Nonlinear Disturbance Observer-Based Adaptive Sliding Mode Control for a Generic Hypersonic Vehicle

Institute of Precision Guidance and Control, Northwestern Polytechnical University, Xi’an 710072, China

Correspondence should be addressed to Jianguo Guo; nc.ude.upwn@ougnaijoug

Received 21 May 2017; Accepted 9 November 2017; Published 21 February 2018

Academic Editor: Christopher J. Damaren

Copyright © 2018 Jianguo Guo et al. This is an open access article distributed under the Creative Commons Attribution License, which permits unrestricted use, distribution, and reproduction in any medium, provided the original work is properly cited.

Abstract

In this paper, a new adaptive sliding mode control method is presented for the longitudinal model of a generic hypersonic vehicle subject to uncertainties and external disturbance. Firstly, an oriented-control model with mismatched uncertainties is built for a generic hypersonic vehicle. Secondly, the back-stepping technique is introduced to design a sliding mode controller with an adaptive law to adapt to the disturbance and uncertainty. Thirdly, a set of nonlinear disturbance observers are designed to estimate the lumped disturbance and compensate the sliding mode controller, and the stability of the proposed controller is analyzed by utilizing Lyapunov stability theory. Finally, simulation results show that the effectiveness of the proposed controller is validated by the nonlinear model and the proposed method exhibits promising robustness to mismatched uncertainties.

1. Introduction

Generic hypersonic vehicles (GHVs) provide a reliable way to enter space and attract worldwide attentions in recent years. As GHVs are sensitive to physical and aerodynamic parameter changes, a concernful task is to design an efficient control system that makes the flight of GHVs feasible.

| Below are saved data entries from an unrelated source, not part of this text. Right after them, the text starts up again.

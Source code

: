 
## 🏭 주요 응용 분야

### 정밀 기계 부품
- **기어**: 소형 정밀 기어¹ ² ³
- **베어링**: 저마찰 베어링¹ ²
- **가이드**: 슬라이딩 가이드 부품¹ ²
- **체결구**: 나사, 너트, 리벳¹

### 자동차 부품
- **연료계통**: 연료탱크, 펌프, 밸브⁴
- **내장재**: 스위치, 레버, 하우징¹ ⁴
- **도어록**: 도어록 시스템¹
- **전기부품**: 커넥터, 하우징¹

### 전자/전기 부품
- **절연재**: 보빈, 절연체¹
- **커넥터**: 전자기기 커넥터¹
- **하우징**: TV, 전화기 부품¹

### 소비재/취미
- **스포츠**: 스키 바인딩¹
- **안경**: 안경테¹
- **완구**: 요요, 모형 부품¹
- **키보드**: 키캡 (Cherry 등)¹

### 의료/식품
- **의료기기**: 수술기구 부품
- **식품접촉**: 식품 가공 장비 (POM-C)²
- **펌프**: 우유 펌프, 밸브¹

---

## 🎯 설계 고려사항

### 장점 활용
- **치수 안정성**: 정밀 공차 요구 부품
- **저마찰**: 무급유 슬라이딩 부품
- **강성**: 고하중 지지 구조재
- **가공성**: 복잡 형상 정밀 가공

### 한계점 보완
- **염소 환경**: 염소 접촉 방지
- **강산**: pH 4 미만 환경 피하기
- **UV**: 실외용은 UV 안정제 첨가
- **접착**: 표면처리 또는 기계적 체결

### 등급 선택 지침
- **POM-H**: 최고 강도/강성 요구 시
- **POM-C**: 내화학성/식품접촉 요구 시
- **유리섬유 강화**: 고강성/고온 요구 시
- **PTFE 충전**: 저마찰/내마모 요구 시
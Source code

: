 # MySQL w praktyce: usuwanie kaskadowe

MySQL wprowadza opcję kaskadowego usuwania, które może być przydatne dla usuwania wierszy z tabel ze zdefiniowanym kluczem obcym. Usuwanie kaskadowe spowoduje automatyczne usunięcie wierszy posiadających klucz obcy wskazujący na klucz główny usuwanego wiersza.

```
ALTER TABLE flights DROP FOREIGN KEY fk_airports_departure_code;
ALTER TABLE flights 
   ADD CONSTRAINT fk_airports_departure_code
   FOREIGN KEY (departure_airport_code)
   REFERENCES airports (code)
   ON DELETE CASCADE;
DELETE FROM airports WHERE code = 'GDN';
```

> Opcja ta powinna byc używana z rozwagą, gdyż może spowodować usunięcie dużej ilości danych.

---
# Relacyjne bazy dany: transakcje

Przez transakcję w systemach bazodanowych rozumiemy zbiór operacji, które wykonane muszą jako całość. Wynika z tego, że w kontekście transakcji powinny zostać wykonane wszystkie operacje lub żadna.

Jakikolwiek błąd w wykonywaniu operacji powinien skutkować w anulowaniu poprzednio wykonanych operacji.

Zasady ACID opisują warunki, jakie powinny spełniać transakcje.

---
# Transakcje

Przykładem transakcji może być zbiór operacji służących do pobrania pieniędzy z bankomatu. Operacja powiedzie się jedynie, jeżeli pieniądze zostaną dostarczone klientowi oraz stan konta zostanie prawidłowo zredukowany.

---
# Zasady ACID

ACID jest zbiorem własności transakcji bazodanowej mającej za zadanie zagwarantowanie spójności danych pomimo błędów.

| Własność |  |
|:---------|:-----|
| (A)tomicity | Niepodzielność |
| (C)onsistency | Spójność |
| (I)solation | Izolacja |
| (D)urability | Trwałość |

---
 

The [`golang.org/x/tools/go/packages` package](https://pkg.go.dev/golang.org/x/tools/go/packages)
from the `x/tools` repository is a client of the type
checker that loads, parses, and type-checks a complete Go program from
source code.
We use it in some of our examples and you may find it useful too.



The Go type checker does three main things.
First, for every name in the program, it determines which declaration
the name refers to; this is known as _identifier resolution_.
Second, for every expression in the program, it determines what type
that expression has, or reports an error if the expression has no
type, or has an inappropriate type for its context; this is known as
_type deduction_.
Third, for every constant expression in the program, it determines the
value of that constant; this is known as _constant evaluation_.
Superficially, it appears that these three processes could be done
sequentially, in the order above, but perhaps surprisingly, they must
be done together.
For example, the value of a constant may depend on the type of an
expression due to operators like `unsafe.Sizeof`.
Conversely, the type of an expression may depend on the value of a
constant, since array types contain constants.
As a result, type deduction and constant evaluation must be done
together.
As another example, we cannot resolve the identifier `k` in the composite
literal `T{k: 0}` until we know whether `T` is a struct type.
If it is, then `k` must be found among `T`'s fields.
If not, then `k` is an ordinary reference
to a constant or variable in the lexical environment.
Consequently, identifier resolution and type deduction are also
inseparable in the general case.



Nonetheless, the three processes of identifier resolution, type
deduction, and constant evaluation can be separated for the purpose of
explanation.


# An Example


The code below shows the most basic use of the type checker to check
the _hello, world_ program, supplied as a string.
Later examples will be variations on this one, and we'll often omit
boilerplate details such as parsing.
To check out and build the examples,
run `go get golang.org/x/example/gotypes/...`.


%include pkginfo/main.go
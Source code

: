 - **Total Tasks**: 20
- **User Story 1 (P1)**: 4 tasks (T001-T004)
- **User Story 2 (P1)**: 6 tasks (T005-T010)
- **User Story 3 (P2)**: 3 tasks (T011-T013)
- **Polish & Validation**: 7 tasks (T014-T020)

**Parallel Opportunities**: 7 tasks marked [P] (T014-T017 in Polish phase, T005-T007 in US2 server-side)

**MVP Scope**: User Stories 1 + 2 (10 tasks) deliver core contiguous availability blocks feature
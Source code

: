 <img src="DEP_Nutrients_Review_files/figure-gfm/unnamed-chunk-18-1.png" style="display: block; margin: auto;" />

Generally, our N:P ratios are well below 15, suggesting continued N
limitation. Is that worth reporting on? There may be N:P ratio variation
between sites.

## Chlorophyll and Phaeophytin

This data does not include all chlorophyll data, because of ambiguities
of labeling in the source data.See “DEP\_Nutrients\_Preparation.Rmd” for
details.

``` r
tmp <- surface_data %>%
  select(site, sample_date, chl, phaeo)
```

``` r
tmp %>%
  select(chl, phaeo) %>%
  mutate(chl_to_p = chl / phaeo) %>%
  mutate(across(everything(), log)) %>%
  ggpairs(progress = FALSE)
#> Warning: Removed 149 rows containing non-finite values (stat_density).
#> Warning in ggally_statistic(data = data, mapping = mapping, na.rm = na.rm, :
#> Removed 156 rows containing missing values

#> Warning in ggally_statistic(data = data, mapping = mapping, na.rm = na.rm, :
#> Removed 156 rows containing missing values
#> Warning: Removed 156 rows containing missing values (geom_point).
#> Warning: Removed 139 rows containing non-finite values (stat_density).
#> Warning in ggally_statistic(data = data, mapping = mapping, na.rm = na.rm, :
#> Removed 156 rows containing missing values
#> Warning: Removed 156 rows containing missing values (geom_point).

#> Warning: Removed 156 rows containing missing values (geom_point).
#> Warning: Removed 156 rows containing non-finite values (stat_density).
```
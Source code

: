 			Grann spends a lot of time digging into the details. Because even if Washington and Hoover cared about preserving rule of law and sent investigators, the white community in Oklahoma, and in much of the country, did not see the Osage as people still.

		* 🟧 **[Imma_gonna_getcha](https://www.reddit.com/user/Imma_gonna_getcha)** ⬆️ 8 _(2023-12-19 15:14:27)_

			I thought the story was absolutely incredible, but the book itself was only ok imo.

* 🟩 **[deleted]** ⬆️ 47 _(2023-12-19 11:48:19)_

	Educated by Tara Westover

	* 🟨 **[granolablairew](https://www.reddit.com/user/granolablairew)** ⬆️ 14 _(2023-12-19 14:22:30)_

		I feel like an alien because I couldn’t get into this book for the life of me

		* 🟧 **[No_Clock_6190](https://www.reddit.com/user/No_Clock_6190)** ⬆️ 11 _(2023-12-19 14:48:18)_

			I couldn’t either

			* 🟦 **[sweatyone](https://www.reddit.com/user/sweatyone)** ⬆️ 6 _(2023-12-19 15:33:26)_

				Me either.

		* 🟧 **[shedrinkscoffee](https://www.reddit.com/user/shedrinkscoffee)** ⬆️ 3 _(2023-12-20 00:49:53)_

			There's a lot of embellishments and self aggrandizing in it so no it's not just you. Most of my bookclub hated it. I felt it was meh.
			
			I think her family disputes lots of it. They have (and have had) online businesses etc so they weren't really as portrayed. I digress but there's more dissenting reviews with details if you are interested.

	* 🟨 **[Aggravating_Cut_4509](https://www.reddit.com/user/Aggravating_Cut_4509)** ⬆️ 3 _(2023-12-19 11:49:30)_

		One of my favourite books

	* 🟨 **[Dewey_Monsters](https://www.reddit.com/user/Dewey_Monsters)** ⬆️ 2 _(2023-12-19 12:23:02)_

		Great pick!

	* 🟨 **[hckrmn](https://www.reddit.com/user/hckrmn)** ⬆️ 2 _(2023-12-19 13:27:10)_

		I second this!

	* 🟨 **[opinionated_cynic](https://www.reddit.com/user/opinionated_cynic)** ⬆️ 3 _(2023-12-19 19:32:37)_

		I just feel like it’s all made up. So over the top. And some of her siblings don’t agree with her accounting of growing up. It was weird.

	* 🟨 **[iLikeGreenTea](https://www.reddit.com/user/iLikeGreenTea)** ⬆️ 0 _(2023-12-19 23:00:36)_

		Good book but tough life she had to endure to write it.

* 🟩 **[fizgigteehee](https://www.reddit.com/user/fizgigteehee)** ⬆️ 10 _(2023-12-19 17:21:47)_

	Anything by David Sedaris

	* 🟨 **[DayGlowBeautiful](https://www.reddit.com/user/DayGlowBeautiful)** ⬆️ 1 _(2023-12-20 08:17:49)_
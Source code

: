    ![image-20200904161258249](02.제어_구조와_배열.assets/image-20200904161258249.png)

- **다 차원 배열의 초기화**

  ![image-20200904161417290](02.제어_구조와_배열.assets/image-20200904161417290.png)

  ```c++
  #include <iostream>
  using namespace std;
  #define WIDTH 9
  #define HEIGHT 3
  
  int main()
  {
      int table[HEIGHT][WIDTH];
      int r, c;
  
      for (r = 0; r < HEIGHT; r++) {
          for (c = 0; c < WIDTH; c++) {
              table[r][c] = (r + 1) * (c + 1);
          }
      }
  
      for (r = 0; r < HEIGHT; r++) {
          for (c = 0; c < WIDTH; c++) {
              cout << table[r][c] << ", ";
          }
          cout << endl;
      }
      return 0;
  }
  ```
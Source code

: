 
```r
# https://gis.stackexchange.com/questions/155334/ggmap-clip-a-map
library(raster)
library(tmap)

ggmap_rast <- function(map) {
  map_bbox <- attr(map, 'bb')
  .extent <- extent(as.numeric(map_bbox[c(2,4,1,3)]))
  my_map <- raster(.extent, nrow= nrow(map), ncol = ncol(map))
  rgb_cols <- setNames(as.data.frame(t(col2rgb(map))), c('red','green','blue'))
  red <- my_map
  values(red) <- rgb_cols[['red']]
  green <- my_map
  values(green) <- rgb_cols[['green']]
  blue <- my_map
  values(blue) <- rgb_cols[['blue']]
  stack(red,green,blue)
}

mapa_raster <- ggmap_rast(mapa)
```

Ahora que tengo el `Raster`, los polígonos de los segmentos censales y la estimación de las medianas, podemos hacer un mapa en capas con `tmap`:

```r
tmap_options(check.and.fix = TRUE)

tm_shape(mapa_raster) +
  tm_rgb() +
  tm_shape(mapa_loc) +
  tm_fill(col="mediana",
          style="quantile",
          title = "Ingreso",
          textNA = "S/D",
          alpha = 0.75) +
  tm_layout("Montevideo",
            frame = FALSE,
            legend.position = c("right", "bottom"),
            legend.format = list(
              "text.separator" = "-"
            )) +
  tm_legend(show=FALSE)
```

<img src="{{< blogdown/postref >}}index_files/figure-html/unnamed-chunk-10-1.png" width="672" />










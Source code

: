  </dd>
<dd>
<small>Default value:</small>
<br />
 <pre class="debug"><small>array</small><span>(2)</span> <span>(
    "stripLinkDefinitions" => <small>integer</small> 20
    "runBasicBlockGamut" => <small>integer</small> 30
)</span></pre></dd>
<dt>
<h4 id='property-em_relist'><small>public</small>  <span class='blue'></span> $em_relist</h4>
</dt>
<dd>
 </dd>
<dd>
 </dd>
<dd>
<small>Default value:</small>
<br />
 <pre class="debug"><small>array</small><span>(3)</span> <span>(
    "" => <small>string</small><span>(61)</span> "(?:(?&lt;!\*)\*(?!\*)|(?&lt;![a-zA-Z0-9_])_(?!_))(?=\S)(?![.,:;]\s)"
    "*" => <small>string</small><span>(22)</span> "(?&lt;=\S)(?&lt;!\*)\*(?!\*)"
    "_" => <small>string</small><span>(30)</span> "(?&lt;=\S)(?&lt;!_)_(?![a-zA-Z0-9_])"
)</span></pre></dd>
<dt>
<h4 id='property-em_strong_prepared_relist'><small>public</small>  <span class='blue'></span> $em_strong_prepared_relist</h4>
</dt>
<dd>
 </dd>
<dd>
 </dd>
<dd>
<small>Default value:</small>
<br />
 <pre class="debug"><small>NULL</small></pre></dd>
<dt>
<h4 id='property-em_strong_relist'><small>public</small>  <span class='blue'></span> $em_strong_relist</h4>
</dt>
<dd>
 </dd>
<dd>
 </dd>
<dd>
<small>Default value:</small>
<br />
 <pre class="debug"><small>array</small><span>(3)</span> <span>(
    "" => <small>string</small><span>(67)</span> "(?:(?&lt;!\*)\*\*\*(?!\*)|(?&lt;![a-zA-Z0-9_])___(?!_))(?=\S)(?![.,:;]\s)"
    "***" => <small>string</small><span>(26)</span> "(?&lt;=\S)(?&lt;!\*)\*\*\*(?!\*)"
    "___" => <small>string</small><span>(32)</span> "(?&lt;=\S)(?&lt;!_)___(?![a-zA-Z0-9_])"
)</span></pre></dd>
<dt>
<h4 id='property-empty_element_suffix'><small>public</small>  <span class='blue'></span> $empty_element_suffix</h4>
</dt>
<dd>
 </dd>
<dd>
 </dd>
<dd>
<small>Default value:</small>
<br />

Faced with the complexities of GHV dynamics, the design methods of the guidance and control system have attracted considerable interests [13]. However, modeling inaccuracies and various disturbance can lead to some adverse effects on the controller; it is a challenging problem to design the controller of GHVs [4].

Sliding mode control (SMC) is widely used in dealing with parameter uncertainties and external disturbances for the flight of GHVs [58]. Furthermore, back-stepping technique is also an effective way for the control system design, in which the virtual control input can be obtained at each step and the actual controller comes to being [912]. The combination of back-stepping method and dynamic surface method is used to design a robust controller. However, the problem of compute explosion in the back-stepping method have to be solved

Meanwhile, the adaptive control approach is applied to adapt to the parameter uncertainties as well as constraint on states and control inputs [1220]. By selecting a proper adaptive law, the satisfied performance can be easily achieved.

It is well known that the disturbance observer is an efficient and active method to compensate the controller against uncertainties and external disturbances [2124]. At present, the nonlinear disturbance observer (NDO) can be employed to design the controller of the GHV with matched disturbance and mismatched disturbance [2429].

Motivated by the abovementioned researches, a new adaptive SMC strategy that consists of the adaptive control method, back-stepping method, and nonlinear disturbance observer method is proposed in this paper. In the proposed controller framework, a new nonlinear disturbance observer (NDO) is employed to estimate the lumped disturbances that are introduced into the sliding surface and virtual control input at each step to compensate the effects of disturbances. It is proved that the closed-loop system is asymptotically stable here. Finally, simulation results show that the proposed method has a good disturbance rejection performance without sacrificing the nominal control performance.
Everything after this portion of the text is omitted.